In this part we examine how Mathematica deals with complex numbers.
The imaginary unit is denoted by I(upper-case "eye") in Mathematica. So, to assign 5+3i to a, enter a = 5 + 3*I
Enter the following complex numbers in your worksheet:
a = 5 + 3i
b = 2 - 4i
c = - 3 + i
d = - 2 - 4i
Enter the following lines of Mathematica code, and describe what each of the Mathematica commands does. Check by trying with a number different from a.
Re[a]
Im[a]
Abs[a]
Conjugate[a]
The Arg function needs special attention. Enter each of the following:
Arg[a]
Arg[b]
Arg[c]
Arg[d]
What is the range of the Arg function? Describe carefully what the Arg function does.
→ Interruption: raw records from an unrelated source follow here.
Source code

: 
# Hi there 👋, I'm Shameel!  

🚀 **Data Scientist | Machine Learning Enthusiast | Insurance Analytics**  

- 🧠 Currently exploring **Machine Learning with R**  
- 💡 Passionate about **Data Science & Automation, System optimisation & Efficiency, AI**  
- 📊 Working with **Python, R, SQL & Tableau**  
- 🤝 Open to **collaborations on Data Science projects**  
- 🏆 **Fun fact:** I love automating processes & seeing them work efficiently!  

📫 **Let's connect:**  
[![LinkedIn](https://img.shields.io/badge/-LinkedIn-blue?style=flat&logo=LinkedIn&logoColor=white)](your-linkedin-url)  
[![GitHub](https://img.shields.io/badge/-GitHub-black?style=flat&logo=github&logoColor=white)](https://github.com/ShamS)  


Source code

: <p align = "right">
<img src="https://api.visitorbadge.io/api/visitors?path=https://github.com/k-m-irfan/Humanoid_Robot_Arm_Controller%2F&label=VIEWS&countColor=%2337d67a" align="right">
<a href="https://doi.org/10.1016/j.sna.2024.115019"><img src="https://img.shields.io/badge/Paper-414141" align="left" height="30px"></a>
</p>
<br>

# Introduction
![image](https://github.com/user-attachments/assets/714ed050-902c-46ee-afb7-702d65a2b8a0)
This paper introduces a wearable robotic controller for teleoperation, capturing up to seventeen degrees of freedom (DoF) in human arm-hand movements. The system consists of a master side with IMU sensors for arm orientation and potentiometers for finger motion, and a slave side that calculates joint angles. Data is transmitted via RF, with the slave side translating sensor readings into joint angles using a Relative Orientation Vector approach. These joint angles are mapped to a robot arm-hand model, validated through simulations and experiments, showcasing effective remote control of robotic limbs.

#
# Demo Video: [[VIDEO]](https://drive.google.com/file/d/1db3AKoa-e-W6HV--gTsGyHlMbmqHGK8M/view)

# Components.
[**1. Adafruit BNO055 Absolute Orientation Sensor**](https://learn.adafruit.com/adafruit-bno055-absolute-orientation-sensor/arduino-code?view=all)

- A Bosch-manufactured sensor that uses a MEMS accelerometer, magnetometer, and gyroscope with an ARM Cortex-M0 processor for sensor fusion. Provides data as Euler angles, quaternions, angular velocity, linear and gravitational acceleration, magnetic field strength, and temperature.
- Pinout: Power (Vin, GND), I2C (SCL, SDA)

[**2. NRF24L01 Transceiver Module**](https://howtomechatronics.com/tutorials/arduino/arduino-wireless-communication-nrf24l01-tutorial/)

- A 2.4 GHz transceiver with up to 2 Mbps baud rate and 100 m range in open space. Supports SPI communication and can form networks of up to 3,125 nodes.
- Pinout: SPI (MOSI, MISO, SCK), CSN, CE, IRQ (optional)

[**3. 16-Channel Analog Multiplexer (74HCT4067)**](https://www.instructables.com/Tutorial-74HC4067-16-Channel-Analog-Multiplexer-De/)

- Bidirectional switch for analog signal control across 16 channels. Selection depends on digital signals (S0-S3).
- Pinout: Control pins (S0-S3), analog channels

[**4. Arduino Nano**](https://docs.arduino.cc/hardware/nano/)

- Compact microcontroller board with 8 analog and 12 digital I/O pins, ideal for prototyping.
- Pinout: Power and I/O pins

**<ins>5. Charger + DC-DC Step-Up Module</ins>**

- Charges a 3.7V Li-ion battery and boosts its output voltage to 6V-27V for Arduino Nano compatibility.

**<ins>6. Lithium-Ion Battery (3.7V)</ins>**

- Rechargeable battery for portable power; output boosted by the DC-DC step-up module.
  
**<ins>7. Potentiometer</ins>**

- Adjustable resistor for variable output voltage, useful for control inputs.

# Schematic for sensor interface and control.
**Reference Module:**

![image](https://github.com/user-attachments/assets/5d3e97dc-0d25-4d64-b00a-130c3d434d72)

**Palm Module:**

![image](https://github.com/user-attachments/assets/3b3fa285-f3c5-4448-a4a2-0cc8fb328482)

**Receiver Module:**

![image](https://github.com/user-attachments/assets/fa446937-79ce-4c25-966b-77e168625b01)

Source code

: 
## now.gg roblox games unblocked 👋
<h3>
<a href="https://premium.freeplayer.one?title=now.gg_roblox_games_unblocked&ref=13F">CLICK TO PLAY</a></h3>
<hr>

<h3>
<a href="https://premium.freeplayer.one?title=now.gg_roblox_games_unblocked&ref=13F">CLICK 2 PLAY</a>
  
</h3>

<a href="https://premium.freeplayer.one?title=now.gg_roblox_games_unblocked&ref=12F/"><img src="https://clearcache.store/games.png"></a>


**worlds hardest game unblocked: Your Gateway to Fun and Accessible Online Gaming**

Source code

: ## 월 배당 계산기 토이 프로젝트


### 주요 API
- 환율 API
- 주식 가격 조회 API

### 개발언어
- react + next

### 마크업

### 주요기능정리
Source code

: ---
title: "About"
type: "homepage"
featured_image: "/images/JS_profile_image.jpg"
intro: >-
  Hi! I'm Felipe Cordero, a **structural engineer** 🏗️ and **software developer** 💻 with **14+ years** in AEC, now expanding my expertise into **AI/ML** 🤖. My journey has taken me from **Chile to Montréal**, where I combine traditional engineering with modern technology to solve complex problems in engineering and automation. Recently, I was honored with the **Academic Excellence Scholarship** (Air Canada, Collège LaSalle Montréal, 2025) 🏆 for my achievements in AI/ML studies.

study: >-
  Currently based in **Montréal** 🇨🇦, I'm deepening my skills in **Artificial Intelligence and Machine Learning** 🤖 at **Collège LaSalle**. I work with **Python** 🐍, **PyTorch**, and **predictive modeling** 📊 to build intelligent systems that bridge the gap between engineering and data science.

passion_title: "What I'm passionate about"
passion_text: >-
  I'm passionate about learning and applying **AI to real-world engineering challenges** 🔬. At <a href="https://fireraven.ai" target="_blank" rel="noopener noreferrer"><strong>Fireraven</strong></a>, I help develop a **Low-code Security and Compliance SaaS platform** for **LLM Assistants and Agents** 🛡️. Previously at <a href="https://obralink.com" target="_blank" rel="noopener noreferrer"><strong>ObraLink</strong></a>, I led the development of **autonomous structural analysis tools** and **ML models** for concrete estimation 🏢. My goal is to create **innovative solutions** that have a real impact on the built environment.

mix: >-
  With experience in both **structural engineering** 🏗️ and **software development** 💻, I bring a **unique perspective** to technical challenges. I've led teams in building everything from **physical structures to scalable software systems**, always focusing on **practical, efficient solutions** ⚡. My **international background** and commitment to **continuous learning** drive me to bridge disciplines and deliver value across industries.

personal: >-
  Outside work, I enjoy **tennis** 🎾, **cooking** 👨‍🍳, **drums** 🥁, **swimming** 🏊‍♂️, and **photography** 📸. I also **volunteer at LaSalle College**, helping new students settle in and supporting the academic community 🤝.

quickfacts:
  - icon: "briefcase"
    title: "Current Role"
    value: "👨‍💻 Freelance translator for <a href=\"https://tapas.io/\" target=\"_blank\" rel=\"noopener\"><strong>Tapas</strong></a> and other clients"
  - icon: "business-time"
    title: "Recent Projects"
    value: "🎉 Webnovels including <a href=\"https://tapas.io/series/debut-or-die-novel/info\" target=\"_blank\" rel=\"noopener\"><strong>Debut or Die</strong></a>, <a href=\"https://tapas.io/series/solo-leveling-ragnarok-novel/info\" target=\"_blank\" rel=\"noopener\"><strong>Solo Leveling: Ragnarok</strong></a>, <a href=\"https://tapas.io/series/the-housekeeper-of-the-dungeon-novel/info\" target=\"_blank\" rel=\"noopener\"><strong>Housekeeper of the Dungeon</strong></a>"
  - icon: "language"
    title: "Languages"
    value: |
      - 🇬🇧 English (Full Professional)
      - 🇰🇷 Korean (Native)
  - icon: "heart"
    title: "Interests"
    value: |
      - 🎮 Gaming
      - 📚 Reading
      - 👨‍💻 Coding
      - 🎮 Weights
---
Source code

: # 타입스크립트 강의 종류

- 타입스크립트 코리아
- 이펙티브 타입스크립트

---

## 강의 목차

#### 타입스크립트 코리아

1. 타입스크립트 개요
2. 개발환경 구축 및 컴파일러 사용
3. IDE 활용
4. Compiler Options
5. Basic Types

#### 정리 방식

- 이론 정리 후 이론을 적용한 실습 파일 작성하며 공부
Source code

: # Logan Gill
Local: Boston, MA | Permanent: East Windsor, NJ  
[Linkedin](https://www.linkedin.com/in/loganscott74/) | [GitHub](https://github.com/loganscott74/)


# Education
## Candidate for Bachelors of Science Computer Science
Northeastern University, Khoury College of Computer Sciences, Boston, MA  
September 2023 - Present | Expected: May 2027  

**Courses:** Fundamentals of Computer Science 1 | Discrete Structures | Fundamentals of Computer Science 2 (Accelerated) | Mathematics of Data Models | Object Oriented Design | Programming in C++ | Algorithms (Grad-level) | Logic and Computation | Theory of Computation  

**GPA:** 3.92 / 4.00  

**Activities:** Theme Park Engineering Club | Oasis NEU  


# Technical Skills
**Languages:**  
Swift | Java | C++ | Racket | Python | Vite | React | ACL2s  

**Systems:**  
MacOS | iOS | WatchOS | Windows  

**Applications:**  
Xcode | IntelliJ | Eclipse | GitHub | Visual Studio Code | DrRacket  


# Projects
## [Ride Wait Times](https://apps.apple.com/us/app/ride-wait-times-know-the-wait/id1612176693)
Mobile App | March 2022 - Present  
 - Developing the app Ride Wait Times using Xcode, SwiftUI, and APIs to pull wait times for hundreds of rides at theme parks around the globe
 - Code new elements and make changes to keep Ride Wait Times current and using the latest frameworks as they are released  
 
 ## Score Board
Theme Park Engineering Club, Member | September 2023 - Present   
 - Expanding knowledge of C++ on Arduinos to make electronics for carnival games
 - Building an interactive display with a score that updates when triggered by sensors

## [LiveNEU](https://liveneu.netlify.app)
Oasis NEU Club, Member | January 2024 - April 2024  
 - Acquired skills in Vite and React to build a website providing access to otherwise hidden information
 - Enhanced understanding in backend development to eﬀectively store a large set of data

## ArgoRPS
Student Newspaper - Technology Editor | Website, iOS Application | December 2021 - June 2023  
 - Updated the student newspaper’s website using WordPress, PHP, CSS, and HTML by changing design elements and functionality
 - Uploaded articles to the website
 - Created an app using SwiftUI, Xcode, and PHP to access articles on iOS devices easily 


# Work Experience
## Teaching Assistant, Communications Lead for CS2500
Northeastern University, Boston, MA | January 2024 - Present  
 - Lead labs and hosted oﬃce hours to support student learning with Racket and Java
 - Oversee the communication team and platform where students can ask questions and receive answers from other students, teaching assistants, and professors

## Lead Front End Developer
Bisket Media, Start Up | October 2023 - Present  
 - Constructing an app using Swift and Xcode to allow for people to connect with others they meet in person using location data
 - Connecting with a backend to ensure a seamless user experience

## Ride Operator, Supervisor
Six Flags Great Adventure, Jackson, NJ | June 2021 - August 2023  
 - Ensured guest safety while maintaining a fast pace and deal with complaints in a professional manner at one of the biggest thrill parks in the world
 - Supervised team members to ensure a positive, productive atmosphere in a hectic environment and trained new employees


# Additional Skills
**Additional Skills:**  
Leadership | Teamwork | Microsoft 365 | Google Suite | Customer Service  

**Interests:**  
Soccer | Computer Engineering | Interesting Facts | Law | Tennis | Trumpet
It is often useful to consider complex numbers
in their polar form (R, Theta). We can write a simple Mathematica function to
do the conversion since R is just the absolute value of the complex number z and
Theta is z's argument. Enter the following function: PolarForm[z_]:= {Abs[z], Arg[z]}
Now, we can convert the complex number a from above to its polar form. The second
commmand below just gives a decimal answer. Enter ap = PolarForm[a]
N[ap]
Repeat this for b to get bp and find its decimal form.
We can write another simple Mathematica
function to convert from the polar form of a complex number to its "rectangular" form:
z = x + y*I. We know that x = R*cos(Theta) and y = R*sin(Theta). Enter the following
function: ComplexForm[{R_,Theta_}]:= R*Cos[Theta] + R*Sin[Theta]*I
Lets convert ap from polar form back to a normal complex number. Enter ComplexForm[ap]
Repeat this for bp to get the original b back.
Calculate the polar form of a*b.
How is the polar form of the product related to the polar forms of the factors?
(Hint: Look at both the "exact" polar forms and their conversions to decimals.)